-- Directions for this task --
All of the data should be copied exactly, with the pictures left out.

[Source texts of formatted documents]
---*---

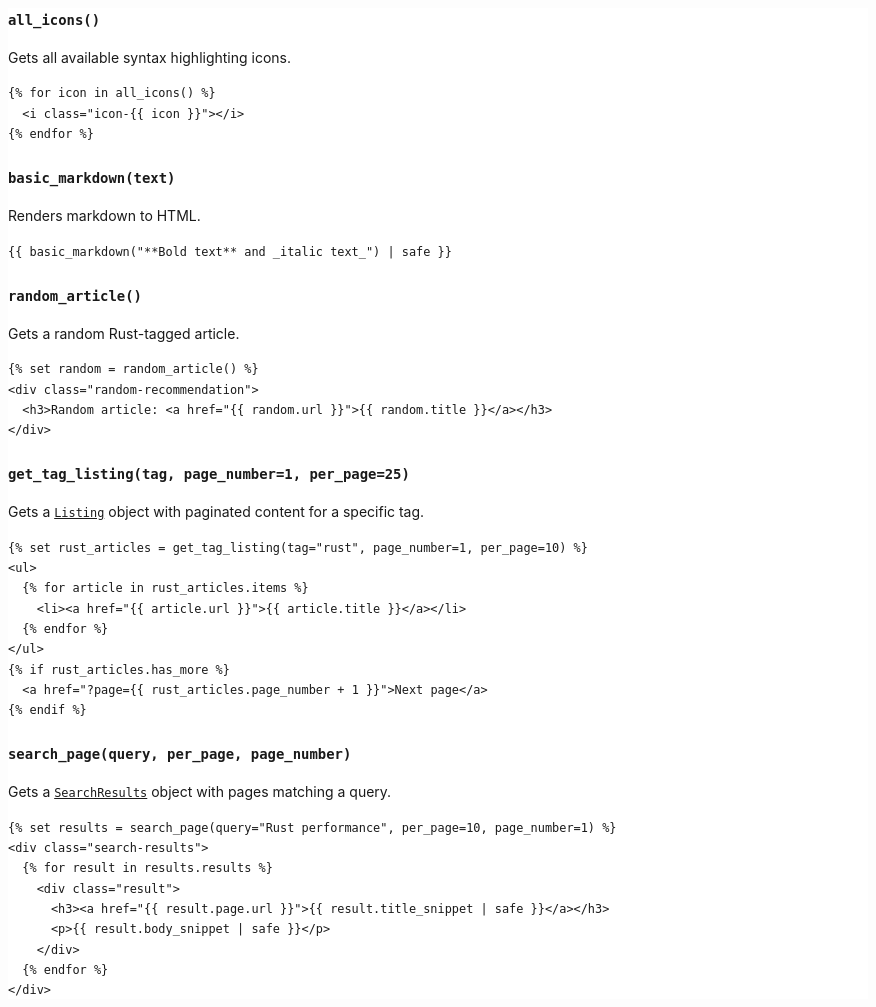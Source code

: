 ### `all_icons()`

Gets all available syntax highlighting icons.

```jinja
{% for icon in all_icons() %}
  <i class="icon-{{ icon }}"></i>
{% endfor %}
```

### `basic_markdown(text)`

Renders markdown to HTML.

```jinja
{{ basic_markdown("**Bold text** and _italic text_") | safe }}
```

### `random_article()`

Gets a random Rust-tagged article.

```jinja
{% set random = random_article() %}
<div class="random-recommendation">
  <h3>Random article: <a href="{{ random.url }}">{{ random.title }}</a></h3>
</div>
```

### `get_tag_listing(tag, page_number=1, per_page=25)`

Gets a [`Listing`](#listing) object with paginated content for a specific tag.

```jinja
{% set rust_articles = get_tag_listing(tag="rust", page_number=1, per_page=10) %}
<ul>
  {% for article in rust_articles.items %}
    <li><a href="{{ article.url }}">{{ article.title }}</a></li>
  {% endfor %}
</ul>
{% if rust_articles.has_more %}
  <a href="?page={{ rust_articles.page_number + 1 }}">Next page</a>
{% endif %}
```

### `search_page(query, per_page, page_number)`

Gets a [`SearchResults`](#searchresults) object with pages matching a query.

```jinja
{% set results = search_page(query="Rust performance", per_page=10, page_number=1) %}
<div class="search-results">
  {% for result in results.results %}
    <div class="result">
      <h3><a href="{{ result.page.url }}">{{ result.title_snippet | safe }}</a></h3>
      <p>{{ result.body_snippet | safe }}</p>
    </div>
  {% endfor %}
</div>
```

---*---

-- Exercise answer --
Source code

: ### `all_icons()`

Gets all available syntax highlighting icons.

```jinja
{% for icon in all_icons() %}
  <i class="icon-{{ icon }}"></i>
{% endfor %}
```

### `basic_markdown(text)`

Renders markdown to HTML.

```jinja
{{ basic_markdown("**Bold text** and _italic text_") | safe }}
```

### `random_article()`

Gets a random Rust-tagged article.

```jinja
{% set random = random_article() %}
<div class="random-recommendation">
  <h3>Random article: <a href="{{ random.url }}">{{ random.title }}</a></h3>
</div>
```

### `get_tag_listing(tag, page_number=1, per_page=25)`

Gets a [`Listing`](#listing) object with paginated content for a specific tag.

```jinja
{% set rust_articles = get_tag_listing(tag="rust", page_number=1, per_page=10) %}
<ul>
  {% for article in rust_articles.items %}
    <li><a href="{{ article.url }}">{{ article.title }}</a></li>
  {% endfor %}
</ul>
{% if rust_articles.has_more %}
  <a href="?page={{ rust_articles.page_number + 1 }}">Next page</a>
{% endif %}
```

### `search_page(query, per_page, page_number)`

Gets a [`SearchResults`](#searchresults) object with pages matching a query.

```jinja
{% set results = search_page(query="Rust performance", per_page=10, page_number=1) %}
<div class="search-results">
  {% for result in results.results %}
    <div class="result">
      <h3><a href="{{ result.page.url }}">{{ result.title_snippet | safe }}</a></h3>
      <p>{{ result.body_snippet | safe }}</p>
    </div>
  {% endfor %}
</div>
```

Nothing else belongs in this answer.